主要以Keras的ImageDataGenerator
图像生成器方式讲解如何定义数据集
关于生成器函数的介绍,请参考:https://blog.csdn.net/Forrest97/article/details/106317598
优点:针对大样本的图像数据集,生成器函数可以节约内存资源,在一组epoch中不会出现重复的step数据(待考证)
import tensorflow as tf
from tensorflow.keras.preprocessing.image import ImageDataGenerator
import os
import numpy as np
import matplotlib.pyplot as plt
加载一个猫狗的二分类图像数据集到本地
_URL = 'https://storage.googleapis.com/mledu-datasets/cats_and_dogs_filtered.zip'
path_to_zip = tf.keras.utils.get_file('cats_and_dogs.zip', origin=_URL, extract=True)
PATH = os.path.join(os.path.dirname(path_to_zip), 'cats_and_dogs_filtered')
print(PATH)
目录下,一级目录以及划分成train和validation两个目录
在train目录下是猫狗两类的对应的目录
生成训练和验证图像生成器对象
train_image_generator = ImageDataGenerator(rescale=1./255)
validation_image_generator = ImageDataGenerator(rescale=1./255)
其中可以对训练集进行数据增强操作
train_image_generator = ImageDataGenerator(rescale=1./255
rotation_range=30,
width_shift_range=0,2,
height_shift_range=0.2,
shear_range=0.2,
zoom_range=0.2,
horizontal_flip=True,
)
配置数据集生成器参数
batch_size = 128
epochs = 15
IMG_HEIGHT = 150
IMG_WIDTH = 150
train_dir = os.path.join(PATH, 'train')
validation_dir = os.path.join(PATH, 'validation')
train_data_gen = train_image_generator.flow_from_directory(batch_size=batch_size,
directory=train_dir,
shuffle=True,
target_size=(IMG_HEIGHT, IMG_WIDTH),
class_mode='binary')
val_data_gen = validation_image_generator.flow_from_directory(batch_size=batch_size,
directory=validation_dir,
target_size=(IMG_HEIGHT, IMG_WIDTH),
class_mode='binary')
使用迭代器next()查看训练数据集
sample_training_images, _ = next(train_data_gen)
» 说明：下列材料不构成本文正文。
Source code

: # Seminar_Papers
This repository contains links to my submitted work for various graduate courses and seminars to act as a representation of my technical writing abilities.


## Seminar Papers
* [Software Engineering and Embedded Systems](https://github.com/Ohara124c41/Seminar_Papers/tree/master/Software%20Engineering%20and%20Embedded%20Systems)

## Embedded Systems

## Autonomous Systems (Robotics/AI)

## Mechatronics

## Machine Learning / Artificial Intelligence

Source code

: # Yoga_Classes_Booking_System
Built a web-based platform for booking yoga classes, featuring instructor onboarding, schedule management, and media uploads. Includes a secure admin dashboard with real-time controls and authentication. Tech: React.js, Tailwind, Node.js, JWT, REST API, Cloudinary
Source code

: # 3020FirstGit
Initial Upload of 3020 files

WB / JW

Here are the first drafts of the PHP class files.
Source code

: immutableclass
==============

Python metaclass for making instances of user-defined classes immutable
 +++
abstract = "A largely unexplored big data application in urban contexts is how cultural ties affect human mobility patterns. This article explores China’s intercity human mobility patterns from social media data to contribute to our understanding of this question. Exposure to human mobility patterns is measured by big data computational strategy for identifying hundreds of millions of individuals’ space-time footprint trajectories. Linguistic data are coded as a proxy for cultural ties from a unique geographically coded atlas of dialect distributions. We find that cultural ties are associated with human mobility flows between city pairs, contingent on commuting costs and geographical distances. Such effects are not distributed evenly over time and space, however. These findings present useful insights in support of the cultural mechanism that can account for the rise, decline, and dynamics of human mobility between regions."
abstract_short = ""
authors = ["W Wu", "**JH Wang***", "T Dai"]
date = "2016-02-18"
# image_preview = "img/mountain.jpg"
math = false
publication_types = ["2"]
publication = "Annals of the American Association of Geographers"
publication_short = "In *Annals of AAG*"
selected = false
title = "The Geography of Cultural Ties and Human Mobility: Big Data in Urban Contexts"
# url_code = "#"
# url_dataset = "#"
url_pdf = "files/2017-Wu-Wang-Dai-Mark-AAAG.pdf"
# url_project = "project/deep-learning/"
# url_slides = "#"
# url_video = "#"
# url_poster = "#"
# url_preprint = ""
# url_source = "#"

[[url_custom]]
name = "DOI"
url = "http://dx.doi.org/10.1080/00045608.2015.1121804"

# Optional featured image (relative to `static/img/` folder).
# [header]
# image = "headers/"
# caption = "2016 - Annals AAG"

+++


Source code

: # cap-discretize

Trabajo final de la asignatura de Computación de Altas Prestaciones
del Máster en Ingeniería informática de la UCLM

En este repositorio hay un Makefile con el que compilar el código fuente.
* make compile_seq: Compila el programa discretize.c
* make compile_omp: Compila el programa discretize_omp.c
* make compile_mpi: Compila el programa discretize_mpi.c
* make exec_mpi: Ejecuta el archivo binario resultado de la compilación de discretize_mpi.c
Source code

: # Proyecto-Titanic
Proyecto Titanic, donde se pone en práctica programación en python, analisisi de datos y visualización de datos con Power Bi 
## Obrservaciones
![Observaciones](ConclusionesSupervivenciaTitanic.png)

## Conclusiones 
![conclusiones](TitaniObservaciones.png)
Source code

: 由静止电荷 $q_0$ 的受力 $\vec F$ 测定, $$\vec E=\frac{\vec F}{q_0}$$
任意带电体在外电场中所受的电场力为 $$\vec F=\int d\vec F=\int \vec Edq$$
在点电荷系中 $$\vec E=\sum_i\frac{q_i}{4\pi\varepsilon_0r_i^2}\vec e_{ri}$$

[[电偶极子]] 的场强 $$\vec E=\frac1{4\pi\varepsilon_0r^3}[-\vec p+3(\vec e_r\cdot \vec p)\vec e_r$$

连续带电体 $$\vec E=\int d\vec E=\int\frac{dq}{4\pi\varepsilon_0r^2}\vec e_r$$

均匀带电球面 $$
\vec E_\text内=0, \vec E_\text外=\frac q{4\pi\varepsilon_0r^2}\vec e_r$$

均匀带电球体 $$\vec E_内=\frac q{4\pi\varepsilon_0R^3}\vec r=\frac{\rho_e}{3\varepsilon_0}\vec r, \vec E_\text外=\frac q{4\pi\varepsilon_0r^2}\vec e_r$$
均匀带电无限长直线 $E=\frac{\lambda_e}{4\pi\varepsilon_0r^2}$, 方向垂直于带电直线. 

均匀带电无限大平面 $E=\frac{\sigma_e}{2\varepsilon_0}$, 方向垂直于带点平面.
def plotImages(images_arr):
fig, axes = plt.subplots(1, 5, figsize=(20,20))
axes = axes.flatten()
for img, ax in zip( images_arr, axes):
ax.imshow(img)
ax.axis('off')
plt.tight_layout()
plt.show()
plotImages(sample_training_images[:5])
使用fit_generator方法训练网络
history = model.fit_generator(
train_data_gen,
steps_per_epoch=total_train // batch_size,
epochs=epochs,
validation_data=val_data_gen,
validation_steps=total_val // batch_size
)
由于train_data_gen和validation_data都是生成器函数,每次训练的时候不停生成批量的训练和测试数据集。steps_per_epoch
表示从生成器中抽取total_train // batch_size轮样本后,结束训练停止生成器继续生成数据。